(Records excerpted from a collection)
- - - - - - -

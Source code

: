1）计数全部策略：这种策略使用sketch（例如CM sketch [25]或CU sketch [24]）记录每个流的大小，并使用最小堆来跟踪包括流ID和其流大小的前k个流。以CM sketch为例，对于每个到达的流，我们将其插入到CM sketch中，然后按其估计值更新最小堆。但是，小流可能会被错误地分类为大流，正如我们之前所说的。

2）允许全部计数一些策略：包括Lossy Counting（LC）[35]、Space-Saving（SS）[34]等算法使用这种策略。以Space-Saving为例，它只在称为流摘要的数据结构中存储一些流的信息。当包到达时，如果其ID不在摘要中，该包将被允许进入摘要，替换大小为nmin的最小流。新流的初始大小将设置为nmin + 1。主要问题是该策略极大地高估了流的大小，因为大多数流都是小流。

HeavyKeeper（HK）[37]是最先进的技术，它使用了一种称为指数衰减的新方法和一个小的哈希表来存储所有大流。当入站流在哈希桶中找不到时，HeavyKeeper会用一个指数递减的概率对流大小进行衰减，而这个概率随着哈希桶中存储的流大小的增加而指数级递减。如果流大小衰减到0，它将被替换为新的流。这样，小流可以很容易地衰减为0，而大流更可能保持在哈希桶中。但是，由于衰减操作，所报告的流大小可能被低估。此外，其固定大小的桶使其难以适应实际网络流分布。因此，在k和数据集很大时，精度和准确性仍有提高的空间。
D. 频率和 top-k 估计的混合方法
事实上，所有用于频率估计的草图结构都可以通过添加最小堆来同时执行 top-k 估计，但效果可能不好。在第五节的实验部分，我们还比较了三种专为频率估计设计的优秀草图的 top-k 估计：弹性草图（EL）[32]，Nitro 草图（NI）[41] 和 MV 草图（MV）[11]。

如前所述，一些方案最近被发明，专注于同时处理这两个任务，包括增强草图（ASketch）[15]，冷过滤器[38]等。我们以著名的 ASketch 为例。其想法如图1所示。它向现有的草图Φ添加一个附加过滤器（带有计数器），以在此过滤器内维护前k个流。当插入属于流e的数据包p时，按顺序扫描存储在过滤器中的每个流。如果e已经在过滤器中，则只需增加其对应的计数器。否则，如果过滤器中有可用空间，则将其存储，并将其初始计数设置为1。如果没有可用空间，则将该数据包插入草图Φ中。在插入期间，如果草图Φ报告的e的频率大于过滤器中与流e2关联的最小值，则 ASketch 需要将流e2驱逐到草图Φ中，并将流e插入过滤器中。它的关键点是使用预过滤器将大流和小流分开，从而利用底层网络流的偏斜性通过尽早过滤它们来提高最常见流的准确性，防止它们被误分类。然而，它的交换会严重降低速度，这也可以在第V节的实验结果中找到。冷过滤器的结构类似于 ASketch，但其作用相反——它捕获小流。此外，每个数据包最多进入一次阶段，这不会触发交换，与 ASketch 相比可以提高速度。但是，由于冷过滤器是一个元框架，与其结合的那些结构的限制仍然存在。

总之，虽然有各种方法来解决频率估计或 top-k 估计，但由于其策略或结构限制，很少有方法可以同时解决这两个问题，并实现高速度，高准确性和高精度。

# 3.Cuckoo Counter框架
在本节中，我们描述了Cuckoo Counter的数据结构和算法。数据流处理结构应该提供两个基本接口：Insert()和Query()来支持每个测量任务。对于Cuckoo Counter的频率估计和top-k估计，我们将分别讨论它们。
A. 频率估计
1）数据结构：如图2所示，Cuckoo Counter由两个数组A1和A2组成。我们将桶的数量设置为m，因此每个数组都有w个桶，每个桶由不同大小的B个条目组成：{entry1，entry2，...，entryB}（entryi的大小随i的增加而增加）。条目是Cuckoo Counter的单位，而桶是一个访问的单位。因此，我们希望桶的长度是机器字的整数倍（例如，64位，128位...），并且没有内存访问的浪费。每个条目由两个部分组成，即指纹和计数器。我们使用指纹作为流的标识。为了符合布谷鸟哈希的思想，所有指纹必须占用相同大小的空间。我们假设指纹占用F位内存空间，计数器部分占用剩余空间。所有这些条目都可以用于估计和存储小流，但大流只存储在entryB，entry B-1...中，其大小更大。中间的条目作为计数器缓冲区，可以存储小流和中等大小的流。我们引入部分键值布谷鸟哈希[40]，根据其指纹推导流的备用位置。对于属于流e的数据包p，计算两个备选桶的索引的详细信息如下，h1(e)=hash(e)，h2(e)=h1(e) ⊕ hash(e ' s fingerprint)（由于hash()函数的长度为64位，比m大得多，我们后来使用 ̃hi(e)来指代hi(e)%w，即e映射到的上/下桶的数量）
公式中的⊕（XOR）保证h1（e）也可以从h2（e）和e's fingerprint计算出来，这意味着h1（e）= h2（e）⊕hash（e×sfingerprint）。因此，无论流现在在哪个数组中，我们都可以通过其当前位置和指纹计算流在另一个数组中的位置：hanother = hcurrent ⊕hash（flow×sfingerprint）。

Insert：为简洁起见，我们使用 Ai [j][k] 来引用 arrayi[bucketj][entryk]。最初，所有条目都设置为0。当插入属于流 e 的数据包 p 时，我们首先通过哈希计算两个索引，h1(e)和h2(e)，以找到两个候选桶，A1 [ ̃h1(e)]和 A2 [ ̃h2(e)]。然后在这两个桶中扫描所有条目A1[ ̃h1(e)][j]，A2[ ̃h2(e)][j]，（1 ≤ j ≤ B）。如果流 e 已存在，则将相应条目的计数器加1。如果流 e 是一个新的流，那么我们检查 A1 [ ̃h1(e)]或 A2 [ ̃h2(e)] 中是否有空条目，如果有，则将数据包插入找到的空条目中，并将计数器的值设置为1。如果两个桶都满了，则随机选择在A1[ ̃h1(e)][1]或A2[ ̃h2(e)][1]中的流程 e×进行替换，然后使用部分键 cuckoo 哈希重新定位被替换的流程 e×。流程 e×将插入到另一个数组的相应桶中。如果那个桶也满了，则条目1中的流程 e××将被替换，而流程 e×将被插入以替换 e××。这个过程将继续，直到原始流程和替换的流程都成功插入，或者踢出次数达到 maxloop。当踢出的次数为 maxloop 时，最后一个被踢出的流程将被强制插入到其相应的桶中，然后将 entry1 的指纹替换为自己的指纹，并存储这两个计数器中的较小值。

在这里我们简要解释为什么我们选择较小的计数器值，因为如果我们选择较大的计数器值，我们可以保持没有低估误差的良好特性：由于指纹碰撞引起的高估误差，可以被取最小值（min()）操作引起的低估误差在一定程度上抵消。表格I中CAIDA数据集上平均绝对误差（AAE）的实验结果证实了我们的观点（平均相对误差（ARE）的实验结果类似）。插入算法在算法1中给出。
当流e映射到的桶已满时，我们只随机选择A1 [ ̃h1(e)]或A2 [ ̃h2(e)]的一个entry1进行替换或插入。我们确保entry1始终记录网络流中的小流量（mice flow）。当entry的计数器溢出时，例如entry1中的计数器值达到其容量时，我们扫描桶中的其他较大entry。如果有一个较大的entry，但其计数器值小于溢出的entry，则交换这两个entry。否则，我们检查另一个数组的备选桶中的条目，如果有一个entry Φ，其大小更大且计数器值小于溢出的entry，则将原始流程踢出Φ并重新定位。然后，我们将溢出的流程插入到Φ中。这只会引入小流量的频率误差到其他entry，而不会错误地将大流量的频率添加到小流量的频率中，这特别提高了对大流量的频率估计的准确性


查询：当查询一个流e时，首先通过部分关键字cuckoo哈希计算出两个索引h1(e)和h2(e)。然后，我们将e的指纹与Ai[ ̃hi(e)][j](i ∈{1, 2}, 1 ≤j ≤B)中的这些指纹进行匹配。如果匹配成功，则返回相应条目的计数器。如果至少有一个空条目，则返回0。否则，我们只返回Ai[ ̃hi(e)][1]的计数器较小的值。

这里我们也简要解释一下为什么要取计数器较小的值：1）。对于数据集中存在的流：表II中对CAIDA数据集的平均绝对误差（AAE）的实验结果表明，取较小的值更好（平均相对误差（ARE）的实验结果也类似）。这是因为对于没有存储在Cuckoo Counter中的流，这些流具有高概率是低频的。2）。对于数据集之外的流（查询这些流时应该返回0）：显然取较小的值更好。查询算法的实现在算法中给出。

- - - - - - -

*Task instructions:* Pick each line holding the word "平均相对误差" out of the data and copy it.

*Exercise result:*
在这里我们简要解释为什么我们选择较小的计数器值，因为如果我们选择较大的计数器值，我们可以保持没有低估误差的良好特性：由于指纹碰撞引起的高估误差，可以被取最小值（min()）操作引起的低估误差在一定程度上抵消。表格I中CAIDA数据集上平均绝对误差（AAE）的实验结果证实了我们的观点（平均相对误差（ARE）的实验结果类似）。插入算法在算法1中给出。
这里我们也简要解释一下为什么要取计数器较小的值：1）。对于数据集中存在的流：表II中对CAIDA数据集的平均绝对误差（AAE）的实验结果表明，取较小的值更好（平均相对误差（ARE）的实验结果也类似）。这是因为对于没有存储在Cuckoo Counter中的流，这些流具有高概率是低频的。2）。对于数据集之外的流（查询这些流时应该返回0）：显然取较小的值更好。查询算法的实现在算法中给出。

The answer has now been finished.